Among the records that follow, set down only the lines from the one containing "Prima di procedere" to the one containing "<dd><p>I tuoi nodi", both included, exactly.

───── Records to use ─────

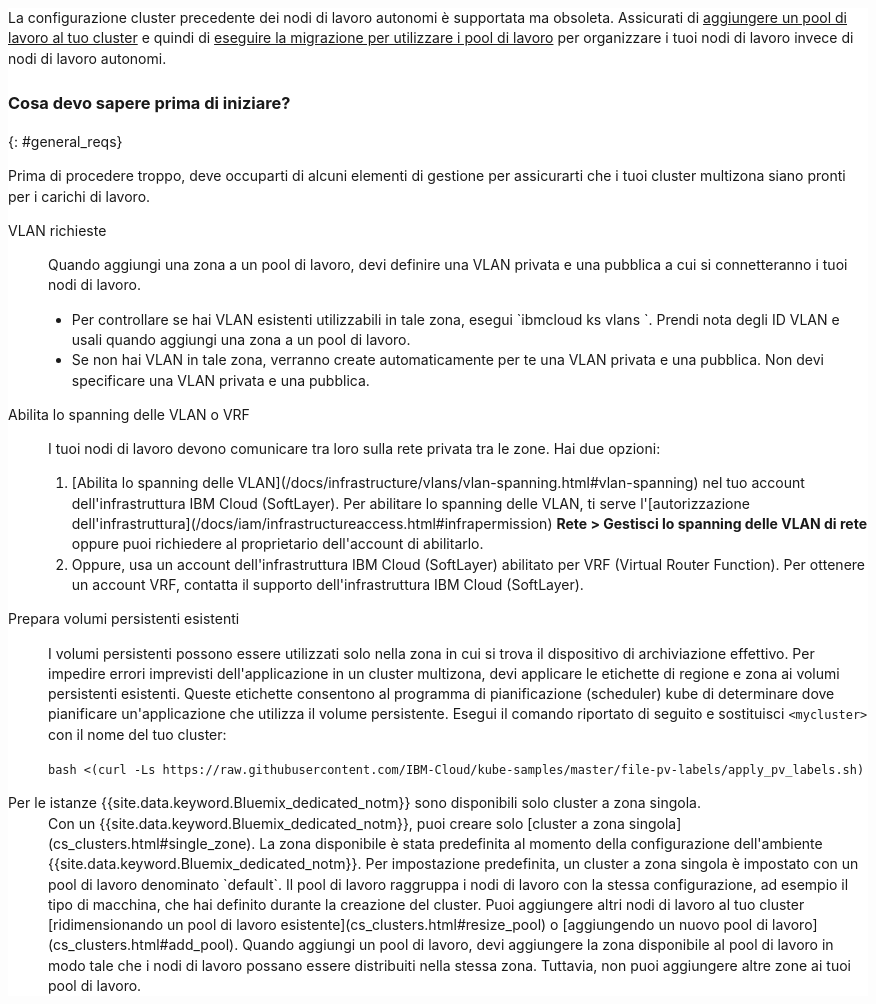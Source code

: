La configurazione cluster precedente dei nodi di lavoro autonomi è supportata ma obsoleta. Assicurati di [aggiungere un pool di lavoro al tuo cluster](cs_clusters.html#add_pool) e quindi di [eseguire la migrazione per utilizzare i pool di lavoro](cs_cluster_update.html#standalone_to_workerpool) per organizzare i tuoi nodi di lavoro invece di nodi di lavoro autonomi.

### Cosa devo sapere prima di iniziare?
{: #general_reqs}

Prima di procedere troppo, deve occuparti di alcuni elementi di gestione per assicurarti che i tuoi cluster multizona siano pronti per i carichi di lavoro.

<dl>
<dt>VLAN richieste</dt>
  <dd><p>Quando aggiungi una zona a un pool di lavoro, devi definire una VLAN privata e una pubblica a cui si connetteranno i tuoi nodi di lavoro.</p><ul><li>Per controllare se hai VLAN esistenti utilizzabili in tale zona, esegui `ibmcloud ks vlans <zone>`. Prendi nota degli ID VLAN e usali quando aggiungi una zona a un pool di lavoro. </li>
  <li>Se non hai VLAN in tale zona, verranno create automaticamente per te una VLAN privata e una pubblica. Non devi specificare una VLAN privata e una pubblica. </li></ul>
  </dd>
<dt>Abilita lo spanning delle VLAN o VRF</dt>
  <dd><p>I tuoi nodi di lavoro devono comunicare tra loro sulla rete privata tra le zone. Hai due opzioni:</p>
  <ol><li>[Abilita lo spanning delle VLAN](/docs/infrastructure/vlans/vlan-spanning.html#vlan-spanning) nel tuo account dell'infrastruttura IBM Cloud (SoftLayer). Per abilitare lo spanning delle VLAN, ti serve l'[autorizzazione dell'infrastruttura](/docs/iam/infrastructureaccess.html#infrapermission) <strong>Rete > Gestisci lo spanning delle VLAN di rete</strong> oppure puoi richiedere al proprietario dell'account di abilitarlo.</li>
  <li>Oppure, usa un account dell'infrastruttura IBM Cloud (SoftLayer) abilitato per VRF (Virtual Router Function). Per ottenere un account VRF, contatta il supporto dell'infrastruttura IBM Cloud (SoftLayer).</li></ol></dd>
<dt>Prepara volumi persistenti esistenti</dt>
  <dd><p>I volumi persistenti possono essere utilizzati solo nella zona in cui si trova il dispositivo di archiviazione effettivo. Per impedire errori imprevisti dell'applicazione in un cluster multizona, devi applicare le etichette di regione e zona ai volumi persistenti esistenti. Queste etichette consentono al programma di pianificazione (scheduler) kube di determinare dove pianificare un'applicazione che utilizza il volume persistente. Esegui il comando riportato di seguito e sostituisci <code>&lt;mycluster&gt;</code> con il nome del tuo cluster:</p>
  <pre class="pre"><code>bash <(curl -Ls https://raw.githubusercontent.com/IBM-Cloud/kube-samples/master/file-pv-labels/apply_pv_labels.sh) <mycluster></code></pre></dd>
<dt>Per le istanze {{site.data.keyword.Bluemix_dedicated_notm}} sono disponibili solo cluster a zona singola.</dt>
    <dd>Con un {{site.data.keyword.Bluemix_dedicated_notm}}, puoi creare solo [cluster a zona singola](cs_clusters.html#single_zone). La zona disponibile è stata predefinita al momento della configurazione dell'ambiente {{site.data.keyword.Bluemix_dedicated_notm}}. Per impostazione predefinita, un cluster a zona singola è impostato con un pool di lavoro denominato `default`. Il pool di lavoro raggruppa i nodi di lavoro con la stessa configurazione, ad esempio il tipo di macchina, che hai definito durante la creazione del cluster. Puoi aggiungere altri nodi di lavoro al tuo cluster [ridimensionando un pool di lavoro esistente](cs_clusters.html#resize_pool) o [aggiungendo un nuovo pool di lavoro](cs_clusters.html#add_pool). Quando aggiungi un pool di lavoro, devi aggiungere la zona disponibile al pool di lavoro in modo tale che i nodi di lavoro possano essere distribuiti nella stessa zona. Tuttavia, non puoi aggiungere altre zone ai tuoi pool di lavoro.</dd>
</dl>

─────

Output for this task:
Prima di procedere troppo, deve occuparti di alcuni elementi di gestione per assicurarti che i tuoi cluster multizona siano pronti per i carichi di lavoro.

<dl>
<dt>VLAN richieste</dt>
  <dd><p>Quando aggiungi una zona a un pool di lavoro, devi definire una VLAN privata e una pubblica a cui si connetteranno i tuoi nodi di lavoro.</p><ul><li>Per controllare se hai VLAN esistenti utilizzabili in tale zona, esegui `ibmcloud ks vlans <zone>`. Prendi nota degli ID VLAN e usali quando aggiungi una zona a un pool di lavoro. </li>
  <li>Se non hai VLAN in tale zona, verranno create automaticamente per te una VLAN privata e una pubblica. Non devi specificare una VLAN privata e una pubblica. </li></ul>
  </dd>
<dt>Abilita lo spanning delle VLAN o VRF</dt>
  <dd><p>I tuoi nodi di lavoro devono comunicare tra loro sulla rete privata tra le zone. Hai due opzioni:</p>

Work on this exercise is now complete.